Les réseaux sociaux accentuent aussi les blessures : être retiré d’un groupe Messenger ou ne pas apparaître dans une photo de gang peut blesser autant qu’une exclusion dans la cour d’école.
Et à l’adolescence, le besoin d’appartenir à une gang est immense. Cette quête de reconnaissance est normale, mais elle rend les jeunes plus vulnérables aux dynamiques toxiques.

La réalité particulière des enfants doués
Chez les enfants doués, les amitiés peuvent être encore plus intenses. Leur hypersensibilité amplifie la douleur du rejet. Leur décalage de maturité ou leurs intérêts différents compliquent aussi les choses.
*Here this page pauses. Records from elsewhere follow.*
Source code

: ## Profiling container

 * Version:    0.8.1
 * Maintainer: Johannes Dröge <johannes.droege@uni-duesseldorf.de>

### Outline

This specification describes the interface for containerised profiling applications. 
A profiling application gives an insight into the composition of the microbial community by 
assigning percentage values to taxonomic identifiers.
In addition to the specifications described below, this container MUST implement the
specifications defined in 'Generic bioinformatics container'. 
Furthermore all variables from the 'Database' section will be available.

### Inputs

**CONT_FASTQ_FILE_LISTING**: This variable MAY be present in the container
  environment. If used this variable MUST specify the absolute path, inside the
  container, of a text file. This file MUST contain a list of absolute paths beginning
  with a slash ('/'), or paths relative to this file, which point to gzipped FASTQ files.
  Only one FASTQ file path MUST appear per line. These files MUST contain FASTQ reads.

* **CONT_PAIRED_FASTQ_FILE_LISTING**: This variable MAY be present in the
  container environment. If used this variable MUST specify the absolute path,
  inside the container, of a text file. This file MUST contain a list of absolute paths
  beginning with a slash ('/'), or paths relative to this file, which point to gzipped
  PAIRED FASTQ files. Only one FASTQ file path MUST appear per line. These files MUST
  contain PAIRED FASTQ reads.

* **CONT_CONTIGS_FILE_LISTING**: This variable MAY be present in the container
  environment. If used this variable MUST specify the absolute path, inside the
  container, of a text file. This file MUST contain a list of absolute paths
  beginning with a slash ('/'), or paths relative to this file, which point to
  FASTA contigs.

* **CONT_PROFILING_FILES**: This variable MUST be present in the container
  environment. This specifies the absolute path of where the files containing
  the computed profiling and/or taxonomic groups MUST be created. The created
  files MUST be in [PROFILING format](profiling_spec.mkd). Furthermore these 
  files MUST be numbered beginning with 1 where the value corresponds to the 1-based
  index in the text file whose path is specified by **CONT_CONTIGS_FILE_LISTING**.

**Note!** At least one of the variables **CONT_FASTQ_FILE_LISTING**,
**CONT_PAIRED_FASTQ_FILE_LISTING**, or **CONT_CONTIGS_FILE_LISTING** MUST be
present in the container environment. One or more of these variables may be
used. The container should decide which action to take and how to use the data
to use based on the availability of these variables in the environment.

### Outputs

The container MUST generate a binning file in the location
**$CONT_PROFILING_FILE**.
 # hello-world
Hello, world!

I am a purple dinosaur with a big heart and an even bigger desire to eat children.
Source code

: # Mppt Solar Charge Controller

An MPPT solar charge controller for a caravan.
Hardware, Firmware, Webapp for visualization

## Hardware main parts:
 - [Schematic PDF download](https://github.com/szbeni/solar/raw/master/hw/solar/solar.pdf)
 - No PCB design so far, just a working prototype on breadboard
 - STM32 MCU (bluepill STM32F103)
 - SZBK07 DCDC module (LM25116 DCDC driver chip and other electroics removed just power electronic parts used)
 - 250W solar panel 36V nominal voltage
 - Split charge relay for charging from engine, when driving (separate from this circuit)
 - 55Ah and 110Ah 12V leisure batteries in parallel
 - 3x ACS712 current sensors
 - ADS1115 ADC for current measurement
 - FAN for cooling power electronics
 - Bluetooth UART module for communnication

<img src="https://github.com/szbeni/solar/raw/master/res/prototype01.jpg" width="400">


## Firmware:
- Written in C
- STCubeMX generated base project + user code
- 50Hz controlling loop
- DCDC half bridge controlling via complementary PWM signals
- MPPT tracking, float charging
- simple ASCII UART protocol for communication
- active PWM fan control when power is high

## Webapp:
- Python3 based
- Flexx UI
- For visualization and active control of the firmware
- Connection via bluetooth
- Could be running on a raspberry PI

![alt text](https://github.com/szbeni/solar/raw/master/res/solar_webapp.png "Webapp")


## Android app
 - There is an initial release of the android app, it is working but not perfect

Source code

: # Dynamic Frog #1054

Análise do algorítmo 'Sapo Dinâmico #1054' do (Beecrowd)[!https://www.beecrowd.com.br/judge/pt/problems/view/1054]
Parfois, pour ne pas être seuls, ils tolèrent des relations toxiques simplement pour appartenir à un groupe.
Valider leur sensibilité, reconnaître leurs différences et leur permettre de rencontrer des pairs qui partagent leurs passions peut faire toute la différence.
L’amitié est censée nourrir, pas blesser. Une amitié saine donne des ailes, une amitié toxique les coupe. Comme parent, on ne peut pas choisir les amis de nos enfants, mais on peut rester présent, écouter, mettre des mots et, au besoin, aller chercher de l’aide. C’est en les accompagnant ainsi qu’on leur permet de bâtir des relations qui les font grandir plutôt que souffrir.
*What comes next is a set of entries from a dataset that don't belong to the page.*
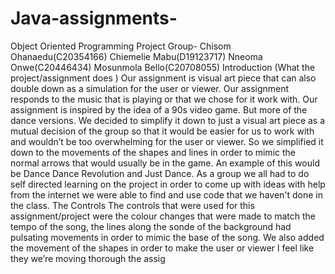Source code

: # Java-assignments-
Object Oriented Programming Project
Group- Chisom Ohanaedu(C20354166)
             Chiemelie Mabu(D19123717)
             Nneoma Onwe(C20446434)
             Mosunmola Bello(C20708055)
Introduction (What the project/assignment does )
Our assignment is visual art piece that can also double down as a simulation for the user or viewer. Our assignment responds to the music that is playing or that we chose for it work with. Our assignment is inspired by the idea of a 90s video game. But more of the dance versions. We decided to simplify it down to just a visual art piece as a mutual decision of the group so that it would be easier for us to work with and wouldn’t be too overwhelming for the user or viewer. So we simplified it down to the movements of the shapes and lines in order to mimic the normal arrows that would usually be in the game. An example of this would be Dance Dance Revolution and Just Dance. As a group we all had to do self directed learning on the project in order to come up with ideas with help from the internet we were able to find and use code that we haven't done in the class.
The Controls
The controls that were used for this assignment/project were the colour changes that were made to match the tempo of the song, the lines along the sonde of the background had pulsating movements in order to mimic the base of the song. We also added the movement of the shapes in order to make the user or viewer l feel like they we’re moving thorough the assig

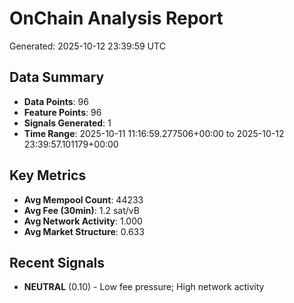 # OnChain Analysis Report
Generated: 2025-10-12 23:39:59 UTC

## Data Summary
- **Data Points**: 96
- **Feature Points**: 96
- **Signals Generated**: 1
- **Time Range**: 2025-10-11 11:16:59.277506+00:00 to 2025-10-12 23:39:57.101179+00:00

## Key Metrics
- **Avg Mempool Count**: 44233
- **Avg Fee (30min)**: 1.2 sat/vB
- **Avg Network Activity**: 1.000
- **Avg Market Structure**: 0.633

## Recent Signals
- **NEUTRAL** (0.10) - Low fee pressure; High network activity

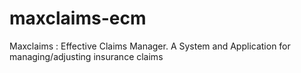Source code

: maxclaims-ecm
=============

Maxclaims : Effective Claims Manager. A System and Application for managing/adjusting insurance claims
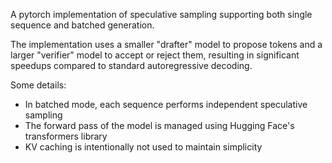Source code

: A pytorch implementation of speculative sampling supporting both single sequence and batched generation.

The implementation uses a smaller "drafter" model to propose tokens and a larger "verifier" model to accept or reject them, resulting in significant speedups compared to standard autoregressive decoding.

Some details:
- In batched mode, each sequence performs independent speculative sampling
- The forward pass of the model is managed using Hugging Face's transformers library
- KV caching is intentionally not used to maintain simplicity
Ce que ça fait comme parent
Assister à ça est difficile. On voudrait dire à notre enfant de couper les ponts immédiatement, mais pour lui, ce n’est pas si simple. Cet ami représente peut-être sa seule porte d’entrée dans le groupe. Rompre le lien peut équivaloir à se retrouver seul.
Plutôt que de critiquer son ami, on peut mettre des mots sur ce qu’on observe : « J’ai remarqué que tu semblais triste quand il t’a dit que tu n’étais plus son ami si tu refusais ». Ça ouvre la discussion sans l’obliger à se défendre.
Travailler avec les deux
Une amitié toxique n’implique pas seulement une victime et un agresseur. Chez celui qui subit, il est aidant de travailler l’estime de soi et la capacité à poser des limites. Chez celui qui exerce du pouvoir, il est important de comprendre ce qui se cache derrière ses comportements : peur de l’abandon, besoin de contrôle, difficulté à gérer ses émotions. L’accompagnement vise à développer l’empathie et à offrir d’autres façons de vivre ses relations.
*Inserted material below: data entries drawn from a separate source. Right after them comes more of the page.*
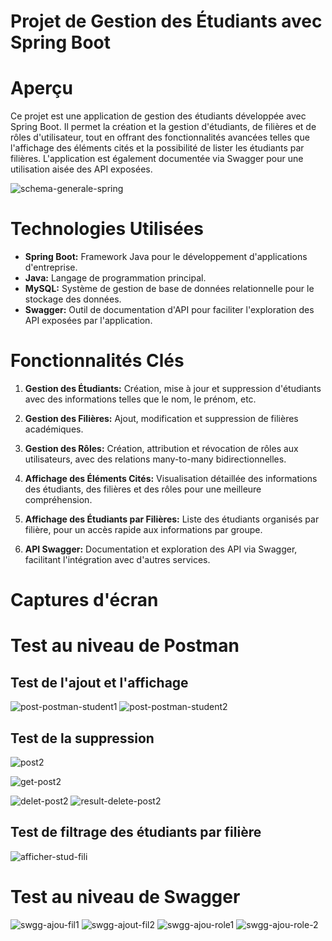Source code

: 
# Projet de Gestion des Étudiants avec Spring Boot

# Aperçu

Ce projet est une application de gestion des étudiants développée avec Spring Boot. Il permet la création et la gestion d'étudiants, de filières et de rôles d'utilisateur, tout en offrant des fonctionnalités avancées telles que l'affichage des éléments cités et la possibilité de lister les étudiants par filières. L'application est également documentée via Swagger pour une utilisation aisée des API exposées.

![schema-generale-spring](https://github.com/BasmaGd/tp-SpringBootSwagger/assets/118211411/2ec1f6c8-f079-4e4d-a5b5-fe5744c48b54)

# Technologies Utilisées

- **Spring Boot:** Framework Java pour le développement d'applications d'entreprise.
- **Java:** Langage de programmation principal.
- **MySQL:** Système de gestion de base de données relationnelle pour le stockage des données.
- **Swagger:** Outil de documentation d'API pour faciliter l'exploration des API exposées par l'application.

# Fonctionnalités Clés

1. **Gestion des Étudiants:** Création, mise à jour et suppression d'étudiants avec des informations telles que le nom, le prénom, etc.

2. **Gestion des Filières:** Ajout, modification et suppression de filières académiques.

3. **Gestion des Rôles:** Création, attribution et révocation de rôles aux utilisateurs, avec des relations many-to-many bidirectionnelles.

4. **Affichage des Éléments Cités:** Visualisation détaillée des informations des étudiants, des filières et des rôles pour une meilleure compréhension.

5. **Affichage des Étudiants par Filières:** Liste des étudiants organisés par filière, pour un accès rapide aux informations par groupe.

6. **API Swagger:** Documentation et exploration des API via Swagger, facilitant l'intégration avec d'autres services.

# Captures d'écran 
# Test au niveau de Postman

## Test de l'ajout et l'affichage

![post-postman-student1](https://github.com/BasmaGd/tp-SpringBootSwagger/assets/118211411/a5be265c-eb6d-4fa4-80bd-b5d2d1225f02)
![post-postman-student2](https://github.com/BasmaGd/tp-SpringBootSwagger/assets/118211411/938e215a-ab42-4720-af96-694b023dd41b)

## Test de la suppression

![post2](https://github.com/BasmaGd/tp-SpringBootSwagger/assets/118211411/8ca254a4-b8e4-4e34-af5c-f930fe94b2a6)

![get-post2](https://github.com/BasmaGd/tp-SpringBootSwagger/assets/118211411/759cb814-6b1b-4b8c-a932-db49e83d9ba5)

![delet-post2](https://github.com/BasmaGd/tp-SpringBootSwagger/assets/118211411/9d9c8950-6f0e-43a9-beb8-cbc629205f12)
![result-delete-post2](https://github.com/BasmaGd/tp-SpringBootSwagger/assets/118211411/d2e6984b-0403-4bbe-b883-bf2f2ee69957)

## Test de filtrage des étudiants par filière
![afficher-stud-fili](https://github.com/BasmaGd/tp-SpringBootSwagger/assets/118211411/a3159fa3-f273-4188-9172-b074955174a0)

# Test  au niveau de Swagger
![swgg-ajou-fil1](https://github.com/BasmaGd/tp-SpringBootSwagger/assets/118211411/1affd0ae-44c1-43e1-abf5-b1668fd9374c)
![swgg-ajout-fil2](https://github.com/BasmaGd/tp-SpringBootSwagger/assets/118211411/b4a5cbb7-33ca-4c24-9183-1e0dab827dbc)
![swgg-ajou-role1](https://github.com/BasmaGd/tp-SpringBootSwagger/assets/118211411/70bd3e98-59c4-436e-af8b-4d01008795e3)
![swgg-ajou-role-2](https://github.com/BasmaGd/tp-SpringBootSwagger/assets/118211411/fcd6a983-5d6c-4de5-bb15-46df1972c57e)
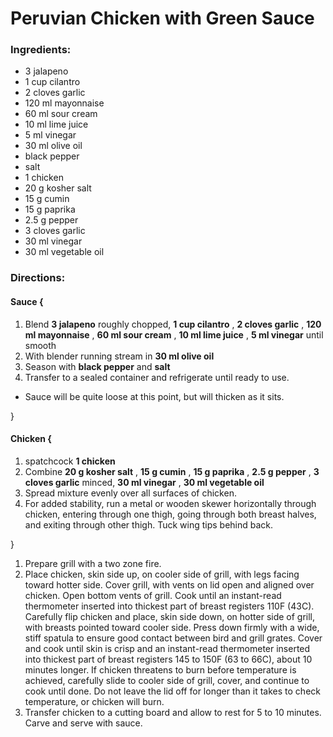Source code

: # Peruvian Chicken with Green Sauce 

### Ingredients: 
* 3 jalapeno
* 1 cup cilantro
* 2 cloves garlic
* 120 ml mayonnaise
* 60 ml sour cream
* 10 ml lime juice
* 5 ml vinegar
* 30 ml olive oil
*  black pepper
*  salt
* 1 chicken
* 20 g kosher salt
* 15 g cumin
* 15 g paprika
* 2.5 g pepper
* 3 cloves garlic
* 30 ml vinegar
* 30 ml vegetable oil

### Directions: 

#### Sauce {
1. Blend **3 jalapeno** roughly chopped, **1 cup cilantro** , **2 cloves garlic** , **120 ml mayonnaise** , **60 ml sour cream** , **10 ml lime juice** , **5 ml vinegar** until smooth 
2. With blender running stream in **30 ml olive oil** 
3. Season with **black pepper** and **salt** 
4. Transfer to a sealed container and refrigerate until ready to use. 
* Sauce will be quite loose at this point, but will thicken as it sits. 

}


#### Chicken {
1. spatchcock **1 chicken** 
2. Combine **20 g kosher salt** , **15 g cumin** , **15 g paprika** , **2.5 g pepper** , **3 cloves garlic** minced, **30 ml vinegar** , **30 ml vegetable oil** 
3. Spread mixture evenly over all surfaces of chicken. 
4. For added stability, run a metal or wooden skewer horizontally through chicken, entering through one thigh, going through both breast halves, and exiting through other thigh. Tuck wing tips behind back. 

}

1. Prepare grill with a two zone fire. 
2. Place chicken, skin side up, on cooler side of grill, with legs facing toward hotter side. Cover grill, with vents on lid open and aligned over chicken. Open bottom vents of grill. Cook until an instant-read thermometer inserted into thickest part of breast registers 110F (43C). Carefully flip chicken and place, skin side down, on hotter side of grill, with breasts pointed toward cooler side. Press down firmly with a wide, stiff spatula to ensure good contact between bird and grill grates. Cover and cook until skin is crisp and an instant-read thermometer inserted into thickest part of breast registers 145 to 150F (63 to 66C), about 10 minutes longer. If chicken threatens to burn before temperature is achieved, carefully slide to cooler side of grill, cover, and continue to cook until done. Do not leave the lid off for longer than it takes to check temperature, or chicken will burn. 
3. Transfer chicken to a cutting board and allow to rest for 5 to 10 minutes. Carve and serve with sauce. 
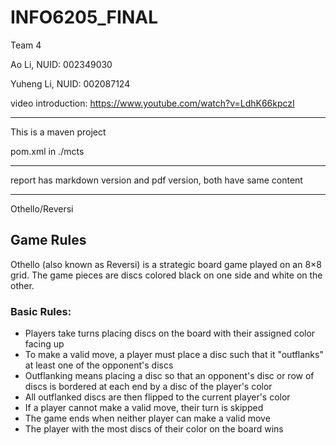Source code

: # INFO6205_FINAL

Team 4

Ao Li, NUID: 002349030

Yuheng Li, NUID: 002087124

video introduction: https://www.youtube.com/watch?v=LdhK66kpczI

---

This is a maven project

pom.xml in ./mcts

---

report has markdown version and pdf version, both have same content

---

Othello/Reversi

## Game Rules

Othello (also known as Reversi) is a strategic board game played on an 8×8 grid. The game pieces are discs colored black on one side and white on the other.

### Basic Rules:
- Players take turns placing discs on the board with their assigned color facing up
- To make a valid move, a player must place a disc such that it "outflanks" at least one of the opponent's discs
- Outflanking means placing a disc so that an opponent's disc or row of discs is bordered at each end by a disc of the player's color
- All outflanked discs are then flipped to the current player's color
- If a player cannot make a valid move, their turn is skipped
- The game ends when neither player can make a valid move
- The player with the most discs of their color on the board wins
Et parfois, l’amitié est toxique pour les deux. Chacun, avec ses vulnérabilités, entretient la dynamique qui les enferme mutuellement. Reconnaître cette réalité permet de leur donner des outils pour sortir du cercle malsain.
Quand faut-il consulter?
Si la souffrance devient persistante (isolement, perte de confiance, anxiété marquée, changements de sommeil ou d’appétit), il peut être pertinent de consulter un psychoéducateur, un psychologue ou un travailleur social. Un soutien extérieur aide souvent l’enfant à voir plus clair et à se sentir outillé.
Sources
- Bourassa, M., & Gingras, M. (2019). Les relations d’amitié à l’adolescence : enjeux et interventions. Revue de psychoéducation, 48(2).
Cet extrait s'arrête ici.